== Data supplied ==

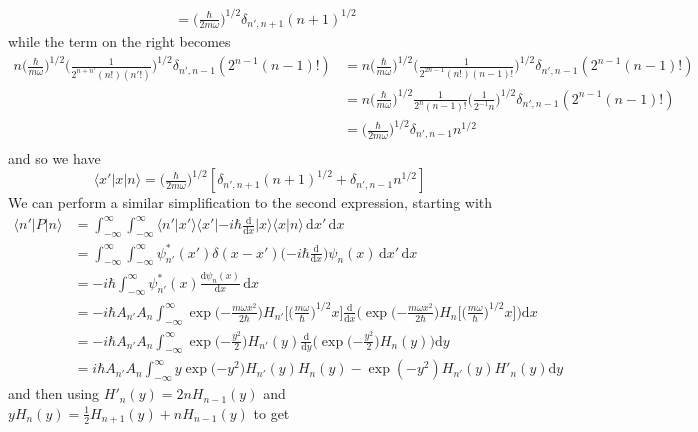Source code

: \documentclass[../principles-of-quantum-mechanics.tex]{subfiles}
\begin{document}
\begin{questions}
\begin{solution}
\begin{align*}
				&= \big(\tfrac{\hbar}{2m\omega}\big)^{1/2}\delta_{n', n+1}(n+1)^{1/2}
			\end{align*}
			while the term on the right becomes
			\begin{align*}
				n\big(\tfrac{\hbar}{m\omega}\big)^{1/2}\big(\tfrac{1}{2^{n + n'}(n!)(n'!)}\big)^{1/2}\delta_{n', n-1}(2^{n-1}(n-1)!) &= n\big(\tfrac{\hbar}{m\omega}\big)^{1/2}\big(\tfrac{1}{2^{2n - 1}(n!)(n-1)!}\big)^{1/2}\delta_{n', n-1}(2^{n-1}(n-1)!) \\
				&= n\big(\tfrac{\hbar}{m\omega}\big)^{1/2}\tfrac{1}{2^n(n-1)!}\big(\tfrac{1}{2^{-1}n}\big)^{1/2}\delta_{n', n-1}(2^{n-1}(n-1)!) \\
				&= \big(\tfrac{\hbar}{2m\omega}\big)^{1/2}\delta_{n', n-1}n^{1/2} \\
			\end{align*}
			and so we have
			$$
			\langle x'|x|n\rangle = \big(\tfrac{\hbar}{2m\omega}\big)^{1/2}[\delta_{n', n+1}(n + 1)^{1/2} + \delta_{n', n -1}n^{1/2}]$$
			We can perform a similar simplification to the second expression, starting with
			\begin{align*}
				\langle n'|P|n\rangle &= \int_{-\infty}^{\infty}\int_{-\infty}^{\infty}\langle n'|x'\rangle\langle x'|{-i\hbar\frac{\mathrm{d}}{\mathrm{d}x}}|x\rangle\langle x|n\rangle\,\mathrm{d}x'\,\mathrm{d}x \\
				&= \int_{-\infty}^{\infty}\int_{-\infty}^{\infty}\psi_{n'}^*(x')\delta(x - x')\Big({-i\hbar\frac{\mathrm{d}}{\mathrm{d}x}}\Big)\psi_n(x)\,\mathrm{d}x'\,\mathrm{d}x \\
				&= -i\hbar\int_{-\infty}^{\infty}\psi_{n'}^*(x)\frac{\mathrm{d}\psi_n(x)}{\mathrm{d}x}\,\mathrm{d}x \\
				&= -i\hbar A_{n'}A_n\int_{-\infty}^{\infty}\exp\big({-\tfrac{m\omega x^2}{2\hbar}}\big)H_{n'}\big[\big(\tfrac{m\omega}{\hbar}\big)^{1/2}x\big]\frac{\mathrm{d}}{\mathrm{d}x}\Big(\exp\big({-\tfrac{m\omega x^2}{2\hbar}}\big)H_{n}\big[\big(\tfrac{m\omega}{\hbar}\big)^{1/2}x\big]\Big)\mathrm{d}x \\
				&= -i\hbar A_{n'}A_n\int_{-\infty}^{\infty}\exp\big({-\tfrac{y^2}{2}}\big)H_{n'}(y)\frac{\mathrm{d}}{\mathrm{d}y}\Big(\exp\big({-\tfrac{ y^2}{2}}\big)H_{n}(y)\Big)\mathrm{d}y \\
				&= i\hbar A_{n'}A_n\int_{-\infty}^{\infty}y\exp\big({-y^2}\big)H_{n'}(y)H_n(y) - \exp(-y^2)H_{n'}(y)H'_n(y)\mathrm{d}y
			\end{align*}
			and then using $H'_n(y) = 2nH_{n-1}(y)$ and $yH_n(y) = \tfrac{1}{2}H_{n+1}(y) + nH_{n-1}(y)$ to get
			\begin{align*}

\end{align*}
\end{solution}
\end{questions}
\end{document}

===

_What is required_:
Please copy out each line of the data in which the word "langle" occurs.

_Answer to this task_:
			\langle x'|x|n\rangle = \big(\tfrac{\hbar}{2m\omega}\big)^{1/2}[\delta_{n', n+1}(n + 1)^{1/2} + \delta_{n', n -1}n^{1/2}]$$
				\langle n'|P|n\rangle &= \int_{-\infty}^{\infty}\int_{-\infty}^{\infty}\langle n'|x'\rangle\langle x'|{-i\hbar\frac{\mathrm{d}}{\mathrm{d}x}}|x\rangle\langle x|n\rangle\,\mathrm{d}x'\,\mathrm{d}x \\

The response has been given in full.